Work task =>
Write out the listing below in full and exactly, leaving out every picture.

Dataset entries =>
□ □ □ □

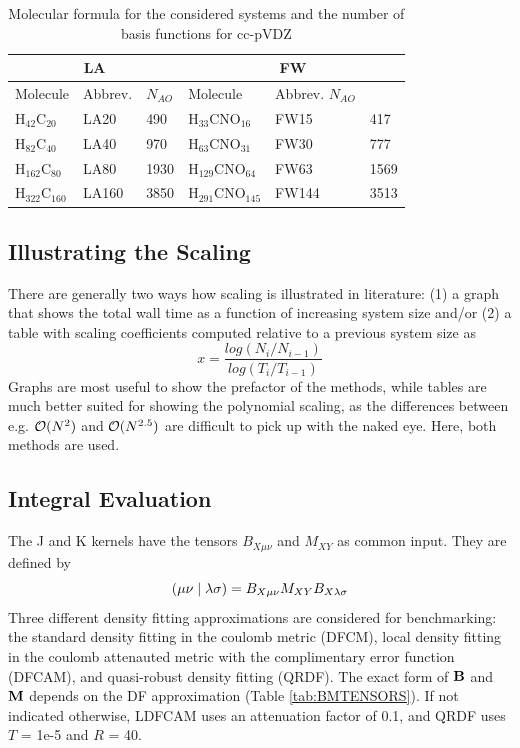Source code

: \begin{table}
\centering
\begin{tabular}{llllll}
\hline
\multicolumn{3}{c}{LA} & \multicolumn{3}{c}{FW} \\ \hline
Molecule & Abbrev. & $N_{AO}$ & Molecule & Abbrev. $N_{AO}$ \\ \hline
H$_{42}$C$_{20}$ & LA20 & 490 & H$_{33}$CNO$_{16}$ & FW15 & 417 \\
H$_{82}$C$_{40}$ & LA40 & 970 & H$_{63}$CNO$_{31}$ & FW30 & 777 \\
H$_{162}$C$_{80}$ & LA80 & 1930 & H$_{129}$CNO$_{64}$ & FW63 & 1569  \\
H$_{322}$C$_{160}$ & LA160 & 3850 & H$_{291}$CNO$_{145}$ & FW144 & 3513   
\end{tabular}
\label{fig:GS_NBAS}
\caption{Molecular formula for the considered systems and the number of basis functions for cc-pVDZ}
\end{table}

\subsection{Illustrating the Scaling}

There are generally two ways how scaling is illustrated in literature: (1) a graph that shows the total wall time as a function of increasing system size and/or (2) a table with scaling coefficients computed relative to a previous system size as
\begin{equation}
x = \frac{log(N_i/N_{i-1})}{log(T_i/T_{i-1})}
\end{equation} 
\noindent Graphs are most useful to show the prefactor of the methods, while tables are much better suited for showing the polynomial scaling, as the differences between e.g. $\mathcal{O}(N^{2})$ and $\mathcal{O}(N^{2.5})$ are difficult to pick up with the naked eye. Here, both methods are used. 

\FloatBarrier

\subsection{Integral Evaluation}

The J and K kernels have the tensors $B_{X\mu\nu}$ and $M_{XY}$ as common input. They are defined by
\begin{equation}
\left( \mu\nu \mid \lambda\sigma \right) = B_{X\mu\nu} M_{XY} B_{X\lambda\sigma}
\end{equation}
\noindent Three different density fitting approximations are considered for benchmarking: the standard density fitting in the coulomb metric (DFCM), local density fitting in the coulomb attenauted metric with the complimentary error function (DFCAM), and quasi-robust density fitting (QRDF). The exact form of $\mathbf{B}$ and $\mathbf{M}$ depends on the DF approximation (Table \ref{tab:BMTENSORS}). If not indicated otherwise, LDFCAM uses an attenuation factor of 0.1, and QRDF uses $T$ = 1e-5 and $R$ = 40.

□ □ □ □

Answer to this problem =>
Source code

: \begin{table}
\centering
\begin{tabular}{llllll}
\hline
\multicolumn{3}{c}{LA} & \multicolumn{3}{c}{FW} \\ \hline
Molecule & Abbrev. & $N_{AO}$ & Molecule & Abbrev. $N_{AO}$ \\ \hline
H$_{42}$C$_{20}$ & LA20 & 490 & H$_{33}$CNO$_{16}$ & FW15 & 417 \\
H$_{82}$C$_{40}$ & LA40 & 970 & H$_{63}$CNO$_{31}$ & FW30 & 777 \\
H$_{162}$C$_{80}$ & LA80 & 1930 & H$_{129}$CNO$_{64}$ & FW63 & 1569  \\
H$_{322}$C$_{160}$ & LA160 & 3850 & H$_{291}$CNO$_{145}$ & FW144 & 3513   
\end{tabular}
\label{fig:GS_NBAS}
\caption{Molecular formula for the considered systems and the number of basis functions for cc-pVDZ}
\end{table}

\subsection{Illustrating the Scaling}

There are generally two ways how scaling is illustrated in literature: (1) a graph that shows the total wall time as a function of increasing system size and/or (2) a table with scaling coefficients computed relative to a previous system size as
\begin{equation}
x = \frac{log(N_i/N_{i-1})}{log(T_i/T_{i-1})}
\end{equation} 
\noindent Graphs are most useful to show the prefactor of the methods, while tables are much better suited for showing the polynomial scaling, as the differences between e.g. $\mathcal{O}(N^{2})$ and $\mathcal{O}(N^{2.5})$ are difficult to pick up with the naked eye. Here, both methods are used. 

\FloatBarrier

\subsection{Integral Evaluation}

The J and K kernels have the tensors $B_{X\mu\nu}$ and $M_{XY}$ as common input. They are defined by
\begin{equation}
\left( \mu\nu \mid \lambda\sigma \right) = B_{X\mu\nu} M_{XY} B_{X\lambda\sigma}
\end{equation}
\noindent Three different density fitting approximations are considered for benchmarking: the standard density fitting in the coulomb metric (DFCM), local density fitting in the coulomb attenauted metric with the complimentary error function (DFCAM), and quasi-robust density fitting (QRDF). The exact form of $\mathbf{B}$ and $\mathbf{M}$ depends on the DF approximation (Table \ref{tab:BMTENSORS}). If not indicated otherwise, LDFCAM uses an attenuation factor of 0.1, and QRDF uses $T$ = 1e-5 and $R$ = 40.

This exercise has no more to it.